I love babies, but for this one time, fuck ’em; let’s give Mama something to enjoy, too. Without further ado, here’s the realest Mama registry I could come up with.
- Cleaning service coupon. Seriously, this one is such an easy lifechanger. Mama will barely have time to shower more than once a week, let alone clean up after everyone’s shit while she’s busy wiping said shit off her clothes and baby’s ass. Get her a voucher or prepaid account to hire a cleaning service when she is in dire need but can’t muster the energy or find the time. A clean house is aloe vera for the soul.
- Spa gift card. But not an access gift card to a spa for a day. She can’t do that, so don’t be an asshole. Get her a coupon for a facial, massage, manicure and pedicure, hair treatment, whatever. What’s crucial here is that she gets some time to get taken care of on her terms, on her schedule, when she’s ready.
- A new vibrator. You read that right. Listen, thinking about sex after birth can be a terrifying thing for some. Your body feels weird, you may have legit health reasons for no penis playtime, you don’t feel sexy and everything hurts. Sometimes it takes a woman a long time to be ready for sex after having a baby. But a good orgasm is a huge stress reliever and with her new friend she can choose when to dedicate some TLC to her kooch and get back on track to feeling like her badass, sexy self again. If you don’t know what she’s into, get her a gift card for an online sex store. Key word being online: the goodies should be shipped to her. Having to take baby and stroller to a sex store? Yeah, no. Also, if the Bullet is more her steez, don’t go all nuts and buy her a 20-inch rotating dildo, for the love of Christ.
- Meal Train Plan. What’s a meal train, you ask? It’s when friends and family take turns over a specific period of time to provide food for someone. Things are going to be a total clusterfuck after baby arrives and food planning for Mama and her partner will be the last thing on their minds. Have you ever tried to cook food for a week while running on 2 hours of sleep? Exactly, you wouldn’t.

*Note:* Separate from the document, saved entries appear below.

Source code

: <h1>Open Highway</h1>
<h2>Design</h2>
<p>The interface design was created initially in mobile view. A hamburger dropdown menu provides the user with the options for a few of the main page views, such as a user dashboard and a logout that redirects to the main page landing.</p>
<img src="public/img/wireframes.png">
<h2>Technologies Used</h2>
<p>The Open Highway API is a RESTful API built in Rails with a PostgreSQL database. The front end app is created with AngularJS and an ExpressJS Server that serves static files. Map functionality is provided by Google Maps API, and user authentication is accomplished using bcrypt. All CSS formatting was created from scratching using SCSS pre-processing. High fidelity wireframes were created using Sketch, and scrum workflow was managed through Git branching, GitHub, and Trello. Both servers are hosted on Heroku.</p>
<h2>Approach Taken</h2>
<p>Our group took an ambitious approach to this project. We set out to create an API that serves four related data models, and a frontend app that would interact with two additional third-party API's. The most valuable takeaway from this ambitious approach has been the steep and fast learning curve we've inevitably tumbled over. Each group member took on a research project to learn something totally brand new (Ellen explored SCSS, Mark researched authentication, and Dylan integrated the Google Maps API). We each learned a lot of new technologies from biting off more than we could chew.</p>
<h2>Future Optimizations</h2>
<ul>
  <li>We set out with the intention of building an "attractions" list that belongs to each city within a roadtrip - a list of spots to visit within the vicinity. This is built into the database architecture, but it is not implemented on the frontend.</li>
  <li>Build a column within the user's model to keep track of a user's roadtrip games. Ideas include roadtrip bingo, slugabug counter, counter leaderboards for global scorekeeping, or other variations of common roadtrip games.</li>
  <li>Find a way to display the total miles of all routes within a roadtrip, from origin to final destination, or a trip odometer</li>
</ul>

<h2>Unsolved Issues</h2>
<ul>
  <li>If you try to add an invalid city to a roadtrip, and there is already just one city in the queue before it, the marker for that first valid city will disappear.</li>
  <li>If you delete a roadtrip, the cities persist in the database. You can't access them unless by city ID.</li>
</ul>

So be a star and round up a few friends to contribute to a meal train schedule. You can just put it together on your own, or use a website like this one if you prefer relying on technology to organise things. Just make sure you are all aware of any dietary restrictions. Also, maybe don’t be a dick and try to shove kale or some other ultra uber food that tastes like hippo ballsack. Give the new parents some nourishing, thoughtful comfort food.
If you and your crew can’t boil an egg, get Mama an UberEats or Foodora gift card. - Amazon Prime membership. Cheapest diapers around, for one, with their family subscription plan (available only to Prime members). A bunch of awesome TV shows she can binge on while breastfeeding or rocking the baby to sleep for 45 minutes. And also, she can get her online shopping done without having to pay for shipping. Boom.
- Sephora gift card (or any other online beauty store). Because seriously, every time you buy beauty products and get them in the mail, it’s like you’re getting yourself a care package full of sunshine and roses. Help Mama take care of herself in the easiest way possible: delivered right to her front door.
There you have it, babes. The ultimate ride-or-die sisterhood registry list your future Mama doesn’t even know she needs yet. So when you go shopping for the 36th swaddle blanket for the baby, remember to slip at least one of the above in the goodie bag. And if your friend is having baby #2 (or 3, 4, whatever), DEFINITELY give her at least a couple of these. She will appreciate it more than you will ever know.